Kevin Gosnell had absolutely no medical background. What he had was an ALS diagnosis, a knack for collaboration, and an overwhelming desire to find a cure.

He wrote one question on a Post-it note: “Why has it been 74 years since Lou Gehrig died, and we still have no treatment?” He vowed to find an answer.

That was in May of last year. By November, he had top ALS researchers from UMass Medical Center, Massachusetts General Hospital, the ALS Therapy Development Institute, and Compassionate Care ALS working together and pledging to find a treatment within four years. The initiative, which officially launches today, is called ALS One.

“One of the big things I realized was that the ALS community was extremely fractured in everything it does,” Gosnell says. “Nobody was really coming together as a team to really harness the power of all the people.”
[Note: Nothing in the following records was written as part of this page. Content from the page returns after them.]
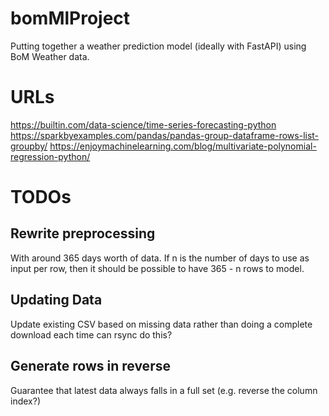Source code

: # bomMlProject
Putting together a weather prediction model (ideally with FastAPI) using BoM Weather data.

# URLs
https://builtin.com/data-science/time-series-forecasting-python
https://sparkbyexamples.com/pandas/pandas-group-dataframe-rows-list-groupby/
https://enjoymachinelearning.com/blog/multivariate-polynomial-regression-python/

# TODOs
## Rewrite preprocessing
With around 365 days worth of data. If n is the number of days to use as input per row, then it should be possible to have 365 - n rows to model.

## Updating Data
Update existing CSV based on missing data rather than doing a complete download each time can rsync do this?

## Generate rows in reverse
Guarantee that latest data always falls in a full set (e.g. reverse the column index?)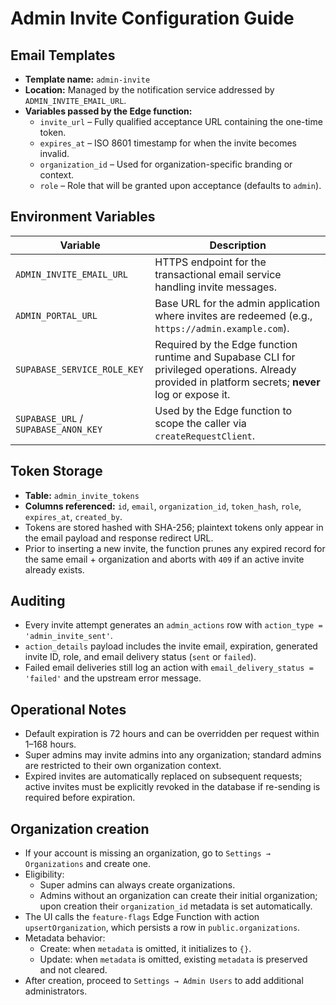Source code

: # Admin Invite Configuration Guide

## Email Templates
- **Template name:** `admin-invite`
- **Location:** Managed by the notification service addressed by `ADMIN_INVITE_EMAIL_URL`.
- **Variables passed by the Edge function:**
  - `invite_url` – Fully qualified acceptance URL containing the one-time token.
  - `expires_at` – ISO 8601 timestamp for when the invite becomes invalid.
  - `organization_id` – Used for organization-specific branding or context.
  - `role` – Role that will be granted upon acceptance (defaults to `admin`).

## Environment Variables
| Variable | Description |
| --- | --- |
| `ADMIN_INVITE_EMAIL_URL` | HTTPS endpoint for the transactional email service handling invite messages. |
| `ADMIN_PORTAL_URL` | Base URL for the admin application where invites are redeemed (e.g., `https://admin.example.com`). |
| `SUPABASE_SERVICE_ROLE_KEY` | Required by the Edge function runtime and Supabase CLI for privileged operations. Already provided in platform secrets; **never** log or expose it. |
| `SUPABASE_URL` / `SUPABASE_ANON_KEY` | Used by the Edge function to scope the caller via `createRequestClient`. |

## Token Storage
- **Table:** `admin_invite_tokens`
- **Columns referenced:** `id`, `email`, `organization_id`, `token_hash`, `role`, `expires_at`, `created_by`.
- Tokens are stored hashed with SHA-256; plaintext tokens only appear in the email payload and response redirect URL.
- Prior to inserting a new invite, the function prunes any expired record for the same email + organization and aborts with `409` if an active invite already exists.

## Auditing
- Every invite attempt generates an `admin_actions` row with `action_type = 'admin_invite_sent'`.
- `action_details` payload includes the invite email, expiration, generated invite ID, role, and email delivery status (`sent` or `failed`).
- Failed email deliveries still log an action with `email_delivery_status = 'failed'` and the upstream error message.

## Operational Notes
- Default expiration is 72 hours and can be overridden per request within 1–168 hours.
- Super admins may invite admins into any organization; standard admins are restricted to their own organization context.
- Expired invites are automatically replaced on subsequent requests; active invites must be explicitly revoked in the database if re-sending is required before expiration.

## Organization creation

- If your account is missing an organization, go to `Settings → Organizations` and create one.
- Eligibility:
  - Super admins can always create organizations.
  - Admins without an organization can create their initial organization; upon creation their `organization_id` metadata is set automatically.
- The UI calls the `feature-flags` Edge Function with action `upsertOrganization`, which persists a row in `public.organizations`.
- Metadata behavior:
  - Create: when `metadata` is omitted, it initializes to `{}`.
  - Update: when `metadata` is omitted, existing `metadata` is preserved and not cleared.
- After creation, proceed to `Settings → Admin Users` to add additional administrators.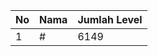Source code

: | No | Nama            | Jumlah Level |
|----|-----------------|--------------|
| 1  | #    |    6149        |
So he called upon his lifetime of small business experience and did what he does best: built a team.

He started by founding the ALS Knights, a group of individuals committed to fundraising—they’ve already raised $650,000—and contributing to finding a cure. Next came ALS One, which he started by inviting top Boston researchers and doctors to a meeting at Mass General. He didn’t expect anyone to come. They all did, and the meeting ran long by two hours.

After that, Gosnell says, the doctors began meeting regularly, developing an aggressive collaborative research plan. Other groups, such as Answer ALS, have formed similar alliances, but ALS One’s pledge to find a treatment in just four years is a virtually unheard-of rate of change in the medical community.

“They said, ‘If we work as a team, and if we got the right funding, we could significantly reduce how long it would take us to do things, because of the power we have behind us,'” he remembers. “They’ve been around this disease; they know how horrific it is. When you see this all the time, you can’t help but find a sense of urgency to get it done.”

Gosnell is modest about his efforts, attributing his success to good communication. But beyond that, the 47-year-old father of three is motivated by the desire to leave a mark.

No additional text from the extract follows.